小檗胺对胃癌细胞增殖、凋亡的影响及其分子机制

目的:探讨小檗胺对胃癌细胞（AGS和SGC-7901）增殖、凋亡的影响并探讨其分子机制。方法:利用MTT 实验检测胃癌细胞的增殖，利用集落形成实验检测胃癌细胞的生长， 流式细胞技术检测胃癌细胞的凋亡率以及细胞周期， Western blot检测凋亡相关蛋白的表达水平。结果:小檗胺（0~64 μg/ml）能够剂量依赖性以及时间依赖性的抑制 AGS和SGC-7901细胞的增殖 （P＜0.05）。集落形成实验结果显示小檗胺(32 μg/ml)能够抑制AGS和SGC-7901细胞的生长 （P＜0.05）。流式细胞实验显示，小檗胺(32 μg/ml)同时能够促进AGS和SGC-7901细胞的凋亡 （P＜0.05），增殖G0/G1期细胞比例，降低S期细胞比例 （P＜0.05）。Western blot实验结果显示小檗胺(32 μg/ml)能够增加AGS和SGC-7901细胞的cleaved caspase-3,cleaved caspase-9以及Bax的蛋白水平，同时降低Bcl-2的蛋白水平 （P＜0.05）。
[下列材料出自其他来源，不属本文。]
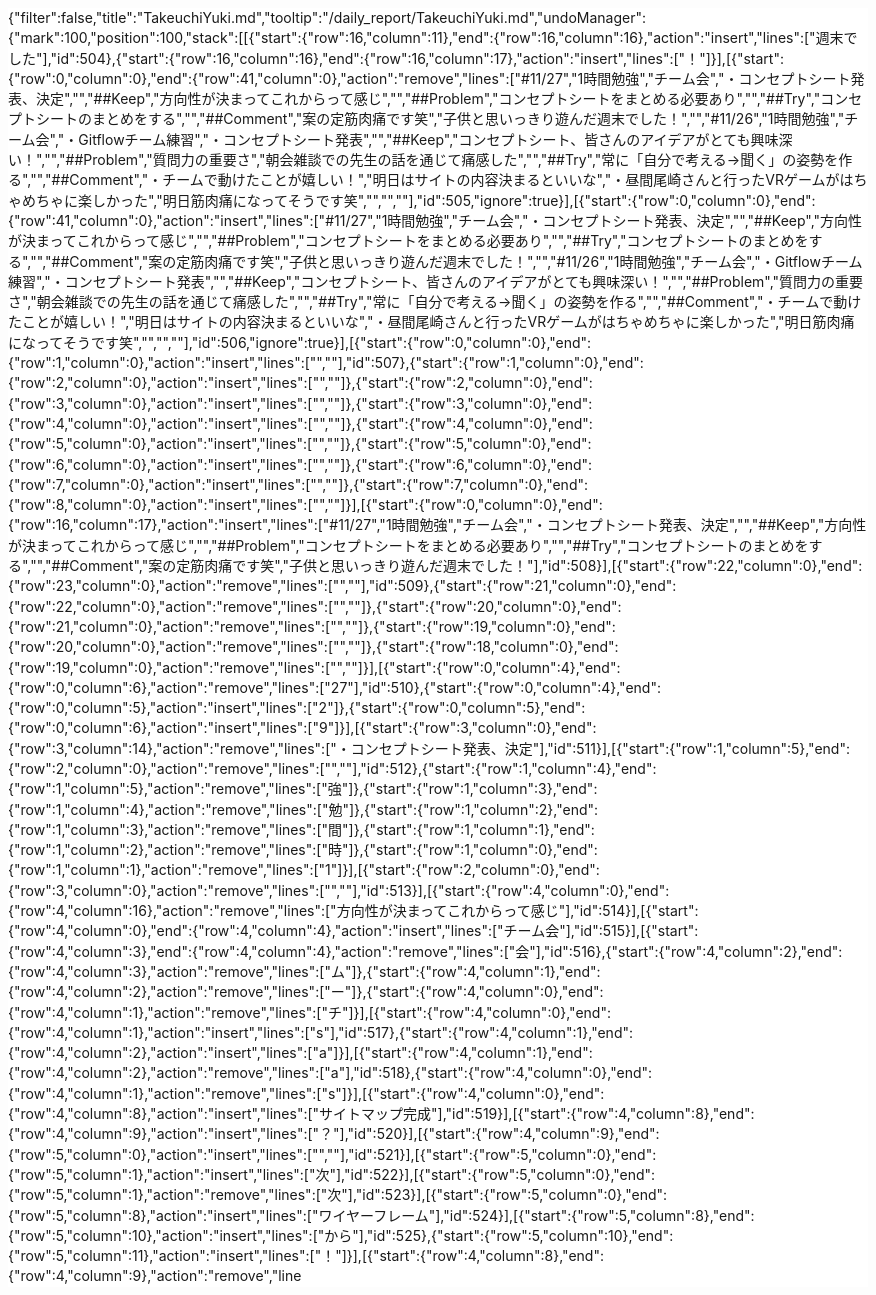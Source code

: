 {"filter":false,"title":"TakeuchiYuki.md","tooltip":"/daily_report/TakeuchiYuki.md","undoManager":{"mark":100,"position":100,"stack":[[{"start":{"row":16,"column":11},"end":{"row":16,"column":16},"action":"insert","lines":["週末でした"],"id":504},{"start":{"row":16,"column":16},"end":{"row":16,"column":17},"action":"insert","lines":["！"]}],[{"start":{"row":0,"column":0},"end":{"row":41,"column":0},"action":"remove","lines":["#11/27","1時間勉強","チーム会","・コンセプトシート発表、決定","","##Keep","方向性が決まってこれからって感じ","","##Problem","コンセプトシートをまとめる必要あり","","##Try","コンセプトシートのまとめをする","","##Comment","案の定筋肉痛です笑","子供と思いっきり遊んだ週末でした！","","#11/26","1時間勉強","チーム会","・Gitflowチーム練習","・コンセプトシート発表","","##Keep","コンセプトシート、皆さんのアイデアがとても興味深い！","","##Problem","質問力の重要さ","朝会雑談での先生の話を通じて痛感した","","##Try","常に「自分で考える→聞く」の姿勢を作る","","##Comment","・チームで動けたことが嬉しい！","明日はサイトの内容決まるといいな","・昼間尾崎さんと行ったVRゲームがはちゃめちゃに楽しかった","明日筋肉痛になってそうです笑","","",""],"id":505,"ignore":true}],[{"start":{"row":0,"column":0},"end":{"row":41,"column":0},"action":"insert","lines":["#11/27","1時間勉強","チーム会","・コンセプトシート発表、決定","","##Keep","方向性が決まってこれからって感じ","","##Problem","コンセプトシートをまとめる必要あり","","##Try","コンセプトシートのまとめをする","","##Comment","案の定筋肉痛です笑","子供と思いっきり遊んだ週末でした！","","#11/26","1時間勉強","チーム会","・Gitflowチーム練習","・コンセプトシート発表","","##Keep","コンセプトシート、皆さんのアイデアがとても興味深い！","","##Problem","質問力の重要さ","朝会雑談での先生の話を通じて痛感した","","##Try","常に「自分で考える→聞く」の姿勢を作る","","##Comment","・チームで動けたことが嬉しい！","明日はサイトの内容決まるといいな","・昼間尾崎さんと行ったVRゲームがはちゃめちゃに楽しかった","明日筋肉痛になってそうです笑","","",""],"id":506,"ignore":true}],[{"start":{"row":0,"column":0},"end":{"row":1,"column":0},"action":"insert","lines":["",""],"id":507},{"start":{"row":1,"column":0},"end":{"row":2,"column":0},"action":"insert","lines":["",""]},{"start":{"row":2,"column":0},"end":{"row":3,"column":0},"action":"insert","lines":["",""]},{"start":{"row":3,"column":0},"end":{"row":4,"column":0},"action":"insert","lines":["",""]},{"start":{"row":4,"column":0},"end":{"row":5,"column":0},"action":"insert","lines":["",""]},{"start":{"row":5,"column":0},"end":{"row":6,"column":0},"action":"insert","lines":["",""]},{"start":{"row":6,"column":0},"end":{"row":7,"column":0},"action":"insert","lines":["",""]},{"start":{"row":7,"column":0},"end":{"row":8,"column":0},"action":"insert","lines":["",""]}],[{"start":{"row":0,"column":0},"end":{"row":16,"column":17},"action":"insert","lines":["#11/27","1時間勉強","チーム会","・コンセプトシート発表、決定","","##Keep","方向性が決まってこれからって感じ","","##Problem","コンセプトシートをまとめる必要あり","","##Try","コンセプトシートのまとめをする","","##Comment","案の定筋肉痛です笑","子供と思いっきり遊んだ週末でした！"],"id":508}],[{"start":{"row":22,"column":0},"end":{"row":23,"column":0},"action":"remove","lines":["",""],"id":509},{"start":{"row":21,"column":0},"end":{"row":22,"column":0},"action":"remove","lines":["",""]},{"start":{"row":20,"column":0},"end":{"row":21,"column":0},"action":"remove","lines":["",""]},{"start":{"row":19,"column":0},"end":{"row":20,"column":0},"action":"remove","lines":["",""]},{"start":{"row":18,"column":0},"end":{"row":19,"column":0},"action":"remove","lines":["",""]}],[{"start":{"row":0,"column":4},"end":{"row":0,"column":6},"action":"remove","lines":["27"],"id":510},{"start":{"row":0,"column":4},"end":{"row":0,"column":5},"action":"insert","lines":["2"]},{"start":{"row":0,"column":5},"end":{"row":0,"column":6},"action":"insert","lines":["9"]}],[{"start":{"row":3,"column":0},"end":{"row":3,"column":14},"action":"remove","lines":["・コンセプトシート発表、決定"],"id":511}],[{"start":{"row":1,"column":5},"end":{"row":2,"column":0},"action":"remove","lines":["",""],"id":512},{"start":{"row":1,"column":4},"end":{"row":1,"column":5},"action":"remove","lines":["強"]},{"start":{"row":1,"column":3},"end":{"row":1,"column":4},"action":"remove","lines":["勉"]},{"start":{"row":1,"column":2},"end":{"row":1,"column":3},"action":"remove","lines":["間"]},{"start":{"row":1,"column":1},"end":{"row":1,"column":2},"action":"remove","lines":["時"]},{"start":{"row":1,"column":0},"end":{"row":1,"column":1},"action":"remove","lines":["1"]}],[{"start":{"row":2,"column":0},"end":{"row":3,"column":0},"action":"remove","lines":["",""],"id":513}],[{"start":{"row":4,"column":0},"end":{"row":4,"column":16},"action":"remove","lines":["方向性が決まってこれからって感じ"],"id":514}],[{"start":{"row":4,"column":0},"end":{"row":4,"column":4},"action":"insert","lines":["チーム会"],"id":515}],[{"start":{"row":4,"column":3},"end":{"row":4,"column":4},"action":"remove","lines":["会"],"id":516},{"start":{"row":4,"column":2},"end":{"row":4,"column":3},"action":"remove","lines":["ム"]},{"start":{"row":4,"column":1},"end":{"row":4,"column":2},"action":"remove","lines":["ー"]},{"start":{"row":4,"column":0},"end":{"row":4,"column":1},"action":"remove","lines":["チ"]}],[{"start":{"row":4,"column":0},"end":{"row":4,"column":1},"action":"insert","lines":["s"],"id":517},{"start":{"row":4,"column":1},"end":{"row":4,"column":2},"action":"insert","lines":["a"]}],[{"start":{"row":4,"column":1},"end":{"row":4,"column":2},"action":"remove","lines":["a"],"id":518},{"start":{"row":4,"column":0},"end":{"row":4,"column":1},"action":"remove","lines":["s"]}],[{"start":{"row":4,"column":0},"end":{"row":4,"column":8},"action":"insert","lines":["サイトマップ完成"],"id":519}],[{"start":{"row":4,"column":8},"end":{"row":4,"column":9},"action":"insert","lines":["？"],"id":520}],[{"start":{"row":4,"column":9},"end":{"row":5,"column":0},"action":"insert","lines":["",""],"id":521}],[{"start":{"row":5,"column":0},"end":{"row":5,"column":1},"action":"insert","lines":["次"],"id":522}],[{"start":{"row":5,"column":0},"end":{"row":5,"column":1},"action":"remove","lines":["次"],"id":523}],[{"start":{"row":5,"column":0},"end":{"row":5,"column":8},"action":"insert","lines":["ワイヤーフレーム"],"id":524}],[{"start":{"row":5,"column":8},"end":{"row":5,"column":10},"action":"insert","lines":["から"],"id":525},{"start":{"row":5,"column":10},"end":{"row":5,"column":11},"action":"insert","lines":["！"]}],[{"start":{"row":4,"column":8},"end":{"row":4,"column":9},"action":"remove","line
结论:小檗胺能够抑制胃癌细胞的增殖，其机制可能与改变细胞周期以及促进细胞凋亡有关。

Effects of berbamine on cell proliferation and apoptosis in gastric cancer cells and its molecular mechanism

Objective:To investigate the effects of berbamine on the cell proliferation in gastric caner cell lines (AGS and SGC-7901 cells),to explore its underlying mechanisms.Methods:Cell proliferation was determined by MTT assay.Cell growth was determined by colony formation assay.Flow cytometry was used to determine cell apoptosis and cell cycle,Western blot was used to determine apoptosis-related protein levels.Results:Berbamine (0~64 μg/ml) suppressed AGS and SGC-7901 cell proliferation in a concentration- and time-dependent manner (P＜0.05).Colony formation assay showed that berbamine (32 μg/ml) suppressed AGS and SGC-7901 cell growth (P＜0.05).Flow cytometry analysis showed that berbamine (32 μg/ml) induced apoptosis,and increased cell population at G0/G1 phase and decreased the cell population at S phase in AGS and SGC-7901 cells (P＜0.05).Western blot results showed that berbamine (32 μg/ml) increased the protein levels of cleaved caspase-3,cleaved caspase-9 and Bax,and decreased the protein level of Bcl-2 in AGS and SGC-7901 cells (P＜0.05).Conclusion:Berbamine suppressed cell proliferation in gastric cancer cells,possibly via inducing apoptosis and modulating cell cycle.